**About this task**
Where the listing below reaches the line containing "- Configure and perform", start writing out lines exactly, and stop once the line containing "#### Learning Path - 5 h 56 min - 4 Modules" has been written.

====================

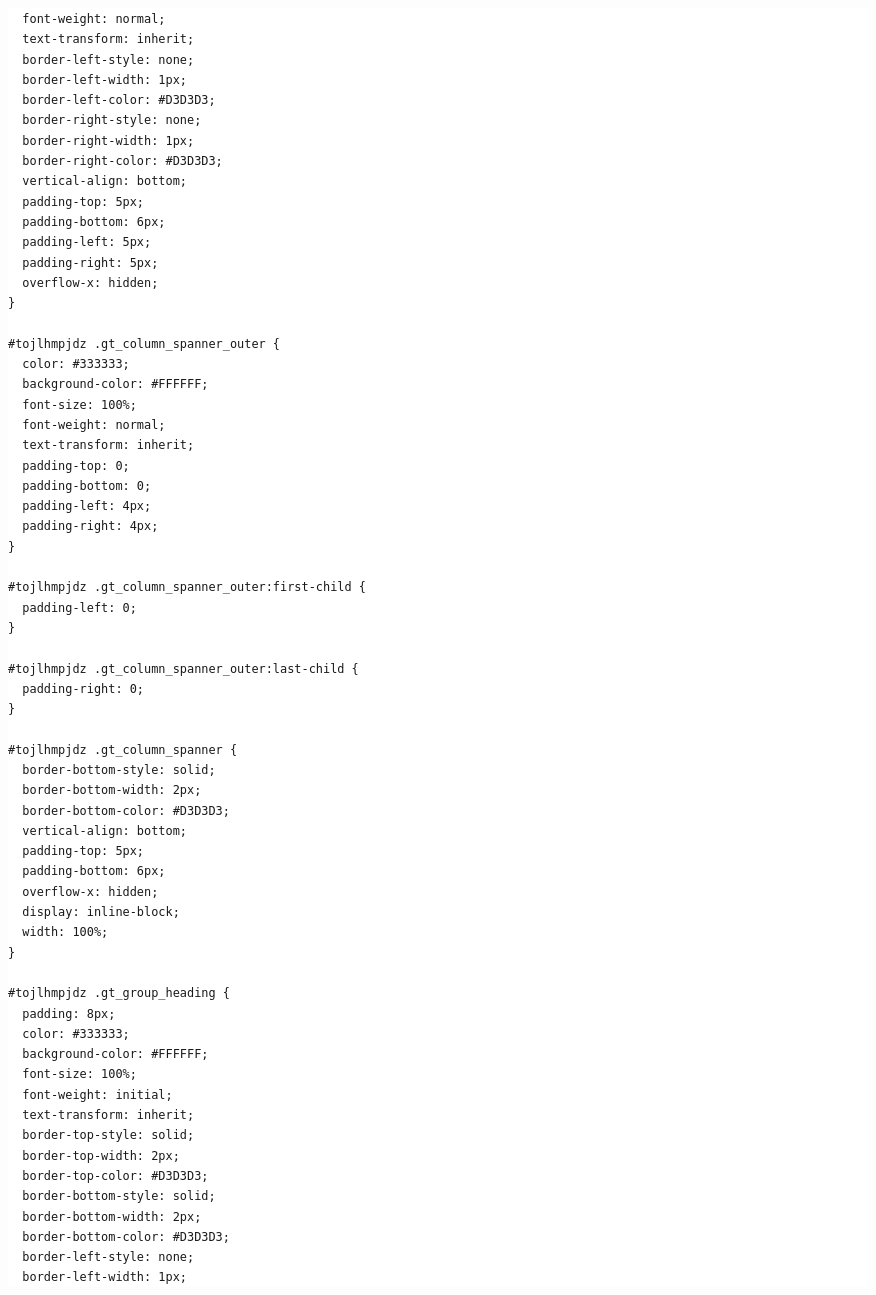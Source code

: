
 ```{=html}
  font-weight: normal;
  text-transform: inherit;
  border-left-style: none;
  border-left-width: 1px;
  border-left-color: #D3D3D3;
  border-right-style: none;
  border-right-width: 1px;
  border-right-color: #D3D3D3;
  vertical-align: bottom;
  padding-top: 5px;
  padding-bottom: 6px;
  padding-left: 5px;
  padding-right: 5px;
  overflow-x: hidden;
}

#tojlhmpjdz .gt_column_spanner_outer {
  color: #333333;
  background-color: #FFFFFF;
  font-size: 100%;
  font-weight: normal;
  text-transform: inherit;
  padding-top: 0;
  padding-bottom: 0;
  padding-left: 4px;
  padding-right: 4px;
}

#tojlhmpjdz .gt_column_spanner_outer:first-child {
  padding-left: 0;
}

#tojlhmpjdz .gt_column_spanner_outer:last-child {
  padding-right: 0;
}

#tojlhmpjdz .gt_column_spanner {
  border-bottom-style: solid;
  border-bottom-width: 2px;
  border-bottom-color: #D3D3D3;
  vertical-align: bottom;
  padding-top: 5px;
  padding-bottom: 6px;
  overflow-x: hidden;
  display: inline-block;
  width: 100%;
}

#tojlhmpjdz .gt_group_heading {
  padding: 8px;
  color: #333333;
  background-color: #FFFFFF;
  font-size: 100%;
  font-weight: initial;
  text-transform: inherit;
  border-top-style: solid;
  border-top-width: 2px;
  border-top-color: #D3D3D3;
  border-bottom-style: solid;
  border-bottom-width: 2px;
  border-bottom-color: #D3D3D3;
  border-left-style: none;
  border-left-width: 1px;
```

====================

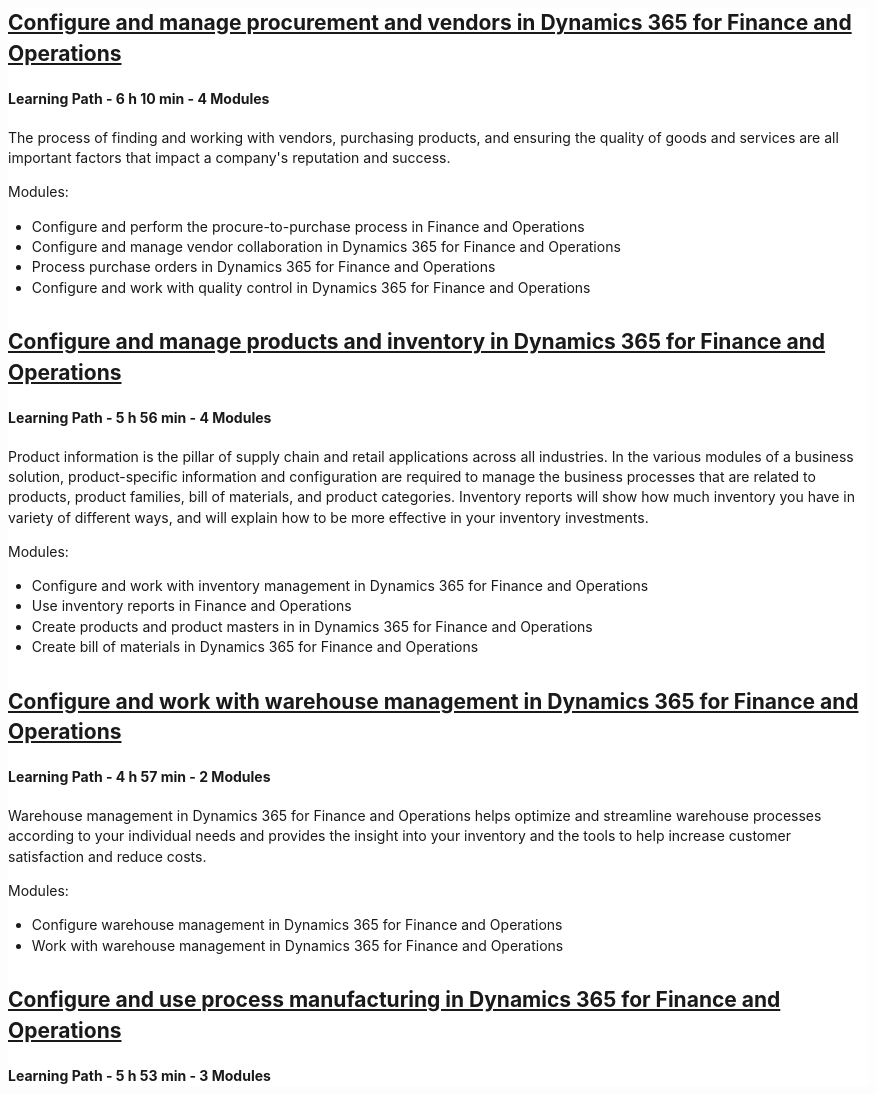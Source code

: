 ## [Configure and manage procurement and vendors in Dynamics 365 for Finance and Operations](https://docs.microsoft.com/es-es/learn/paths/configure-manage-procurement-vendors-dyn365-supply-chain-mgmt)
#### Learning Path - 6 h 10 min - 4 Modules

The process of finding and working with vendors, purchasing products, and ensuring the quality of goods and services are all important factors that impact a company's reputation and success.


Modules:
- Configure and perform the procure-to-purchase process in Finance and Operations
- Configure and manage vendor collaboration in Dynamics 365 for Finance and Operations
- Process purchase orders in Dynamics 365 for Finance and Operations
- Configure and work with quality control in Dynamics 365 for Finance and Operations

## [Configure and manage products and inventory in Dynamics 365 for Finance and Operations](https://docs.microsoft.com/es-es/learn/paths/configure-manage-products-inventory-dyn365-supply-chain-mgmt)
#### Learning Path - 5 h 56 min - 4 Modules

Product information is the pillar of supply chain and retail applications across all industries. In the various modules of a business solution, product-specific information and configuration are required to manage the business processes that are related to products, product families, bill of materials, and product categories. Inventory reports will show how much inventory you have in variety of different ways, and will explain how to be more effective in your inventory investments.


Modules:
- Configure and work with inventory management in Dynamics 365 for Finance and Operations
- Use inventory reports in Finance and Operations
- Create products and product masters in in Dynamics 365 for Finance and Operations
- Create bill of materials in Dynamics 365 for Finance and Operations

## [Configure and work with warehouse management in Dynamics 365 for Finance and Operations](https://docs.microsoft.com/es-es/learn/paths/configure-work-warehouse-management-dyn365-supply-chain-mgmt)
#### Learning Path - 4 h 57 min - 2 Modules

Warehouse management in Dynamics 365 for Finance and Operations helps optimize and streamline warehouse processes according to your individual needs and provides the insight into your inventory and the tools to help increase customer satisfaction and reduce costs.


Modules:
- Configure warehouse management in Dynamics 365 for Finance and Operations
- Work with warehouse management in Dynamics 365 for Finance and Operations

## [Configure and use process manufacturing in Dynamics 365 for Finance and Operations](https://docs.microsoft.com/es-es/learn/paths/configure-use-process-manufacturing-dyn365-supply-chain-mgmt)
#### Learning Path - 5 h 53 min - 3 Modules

====================

**Response**
- Configure and perform the procure-to-purchase process in Finance and Operations
- Configure and manage vendor collaboration in Dynamics 365 for Finance and Operations
- Process purchase orders in Dynamics 365 for Finance and Operations
- Configure and work with quality control in Dynamics 365 for Finance and Operations

## [Configure and manage products and inventory in Dynamics 365 for Finance and Operations](https://docs.microsoft.com/es-es/learn/paths/configure-manage-products-inventory-dyn365-supply-chain-mgmt)
#### Learning Path - 5 h 56 min - 4 Modules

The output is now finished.